Tengo varias opiniones al respecto, la primera es sobre aquello del tiempo libre, no se a que se dedicaran estas personas realmente, pero yo, que tengo una profesión de las mas normales y me encuentro haciendo teletrabajo en este momento, no tengo tanto tiempo libre para aprender a hornear, tejer, bailar, descargar la app de moda, o aprender un nuevo idioma, y peor aun, ni siquiera tengo ganas, trabajo una jornada de ocho horas, y cuando termino no quiero hacer nada diferente a procrastinar, que para todos es distinto, a mi me gusta leer en mis ratos libres, o desahogarme por medio de estas palabras, a otros les gusta jugar, hacer ejercicio, cocinar o comer, pero no todos tenemos las mismas habilidades y me parece entre muchas otras cosas irresponsable sumarle al cumulo de sentimiento que ha producido la cuarentena uno mas de culpa por no hacer ninguna de las "10, 20, 30? cosas por hacer en cuarentena?

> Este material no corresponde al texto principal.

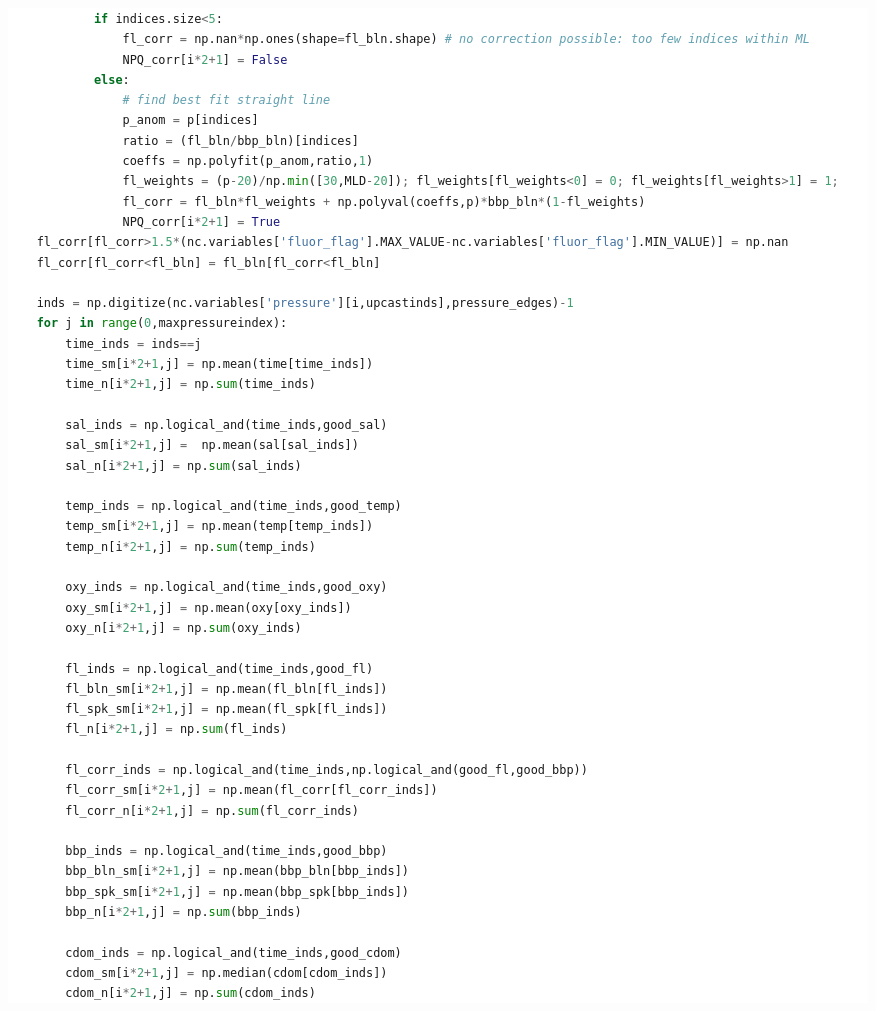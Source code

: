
 ```python
            if indices.size<5:
                fl_corr = np.nan*np.ones(shape=fl_bln.shape) # no correction possible: too few indices within ML
                NPQ_corr[i*2+1] = False
            else:
                # find best fit straight line
                p_anom = p[indices]
                ratio = (fl_bln/bbp_bln)[indices]
                coeffs = np.polyfit(p_anom,ratio,1)
                fl_weights = (p-20)/np.min([30,MLD-20]); fl_weights[fl_weights<0] = 0; fl_weights[fl_weights>1] = 1;
                fl_corr = fl_bln*fl_weights + np.polyval(coeffs,p)*bbp_bln*(1-fl_weights)
                NPQ_corr[i*2+1] = True
    fl_corr[fl_corr>1.5*(nc.variables['fluor_flag'].MAX_VALUE-nc.variables['fluor_flag'].MIN_VALUE)] = np.nan
    fl_corr[fl_corr<fl_bln] = fl_bln[fl_corr<fl_bln]

    inds = np.digitize(nc.variables['pressure'][i,upcastinds],pressure_edges)-1
    for j in range(0,maxpressureindex):        
        time_inds = inds==j
        time_sm[i*2+1,j] = np.mean(time[time_inds])
        time_n[i*2+1,j] = np.sum(time_inds)
        
        sal_inds = np.logical_and(time_inds,good_sal)
        sal_sm[i*2+1,j] =  np.mean(sal[sal_inds])
        sal_n[i*2+1,j] = np.sum(sal_inds)
        
        temp_inds = np.logical_and(time_inds,good_temp)
        temp_sm[i*2+1,j] = np.mean(temp[temp_inds])
        temp_n[i*2+1,j] = np.sum(temp_inds)
        
        oxy_inds = np.logical_and(time_inds,good_oxy)
        oxy_sm[i*2+1,j] = np.mean(oxy[oxy_inds])
        oxy_n[i*2+1,j] = np.sum(oxy_inds)
        
        fl_inds = np.logical_and(time_inds,good_fl)
        fl_bln_sm[i*2+1,j] = np.mean(fl_bln[fl_inds])
        fl_spk_sm[i*2+1,j] = np.mean(fl_spk[fl_inds])
        fl_n[i*2+1,j] = np.sum(fl_inds)
        
        fl_corr_inds = np.logical_and(time_inds,np.logical_and(good_fl,good_bbp))
        fl_corr_sm[i*2+1,j] = np.mean(fl_corr[fl_corr_inds])
        fl_corr_n[i*2+1,j] = np.sum(fl_corr_inds)
        
        bbp_inds = np.logical_and(time_inds,good_bbp)
        bbp_bln_sm[i*2+1,j] = np.mean(bbp_bln[bbp_inds])
        bbp_spk_sm[i*2+1,j] = np.mean(bbp_spk[bbp_inds])
        bbp_n[i*2+1,j] = np.sum(bbp_inds)
        
        cdom_inds = np.logical_and(time_inds,good_cdom)
        cdom_sm[i*2+1,j] = np.median(cdom[cdom_inds])
        cdom_n[i*2+1,j] = np.sum(cdom_inds)


```
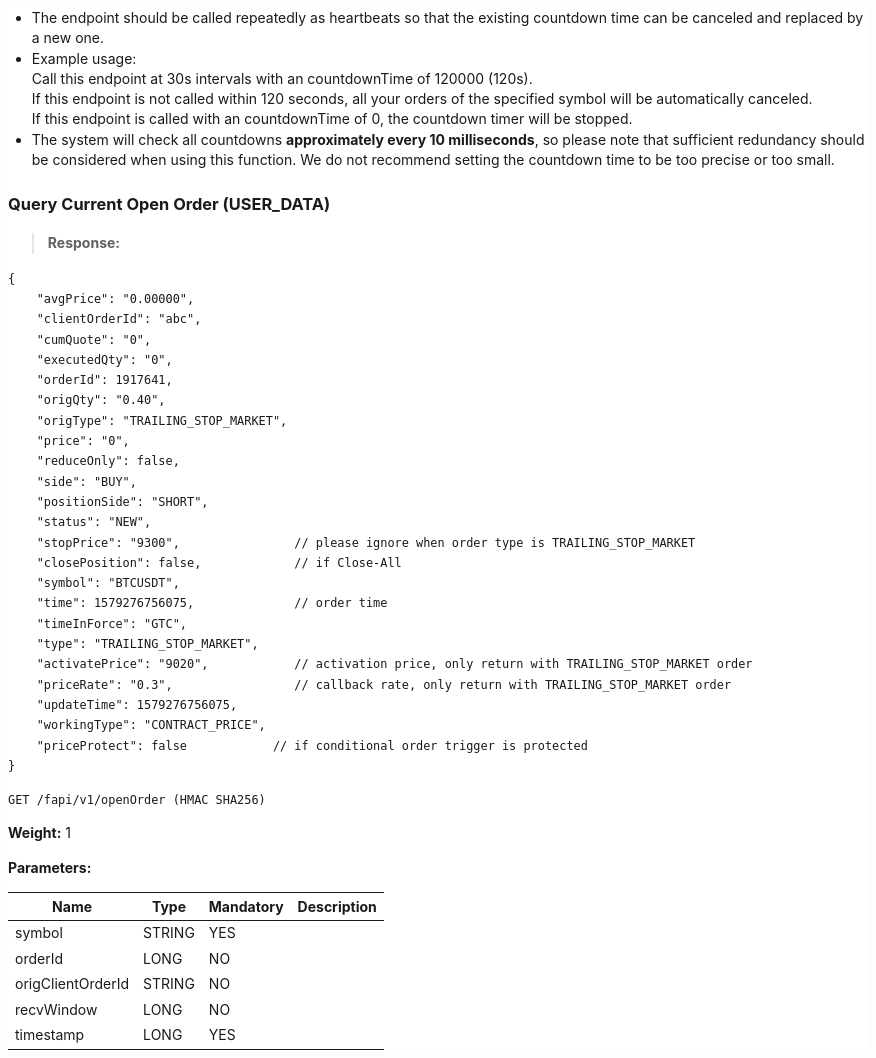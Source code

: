 * The endpoint should be called repeatedly as heartbeats so that the existing countdown time can be canceled and replaced by a new one.
* Example usage:\
  Call this endpoint at 30s intervals with an countdownTime of 120000 (120s).\
  If this endpoint is not called within 120 seconds, all your orders of the specified symbol will be automatically canceled.\
  If this endpoint is called with an countdownTime of 0, the countdown timer will be stopped.
* The system will check all countdowns **approximately every 10 milliseconds**, so please note that sufficient redundancy should be considered when using this function. We do not recommend setting the countdown time to be too precise or too small.

### Query Current Open Order (USER\_DATA)

> **Response:**

```
{
  	"avgPrice": "0.00000",				
  	"clientOrderId": "abc",				
  	"cumQuote": "0",						
  	"executedQty": "0",					
  	"orderId": 1917641,					
  	"origQty": "0.40",						
  	"origType": "TRAILING_STOP_MARKET",
  	"price": "0",
  	"reduceOnly": false,
  	"side": "BUY",
  	"positionSide": "SHORT",
  	"status": "NEW",
  	"stopPrice": "9300",				// please ignore when order type is TRAILING_STOP_MARKET
  	"closePosition": false,   			// if Close-All
  	"symbol": "BTCUSDT",
  	"time": 1579276756075,				// order time
  	"timeInForce": "GTC",
  	"type": "TRAILING_STOP_MARKET",
  	"activatePrice": "9020",			// activation price, only return with TRAILING_STOP_MARKET order
  	"priceRate": "0.3",					// callback rate, only return with TRAILING_STOP_MARKET order						
  	"updateTime": 1579276756075,		
  	"workingType": "CONTRACT_PRICE",
  	"priceProtect": false            // if conditional order trigger is protected			
}
```

`GET /fapi/v1/openOrder (HMAC SHA256)`

**Weight:** 1

**Parameters:**

| Name              | Type   | Mandatory | Description |
| ----------------- | ------ | --------- | ----------- |
| symbol            | STRING | YES       |             |
| orderId           | LONG   | NO        |             |
| origClientOrderId | STRING | NO        |             |
| recvWindow        | LONG   | NO        |             |
| timestamp         | LONG   | YES       |             |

En segundo lugar, sobre el tema de la aceptación y resiliencia, tambien tengo algunas opiniones en contra, admiro profundamente a las personas que han logrado amoldarse a esta situación, sin embargo no todas tenemos esa capacidad de adaptación, en mi caso personal, mas que adaptarme a la circunstancias estoy resignada a que la vida como la conocemos ha sufrido un cambio, y lo único que quisiera es que fuera un error en la matrix poder reiniciarla y hacer como si nada hubiera pasado, al darme cuenta que esto no es una opción, solo he podido resignarme; esto conlleva sentimientos de tristeza, de frustracion, de ansiedad, de interrogarme diariamente que vendrá después, de rogar a Dios que todo pase rápido, de extrañar la rutina como nunca lo pensé, y de no querer salir de mi casa por el temor al contagio.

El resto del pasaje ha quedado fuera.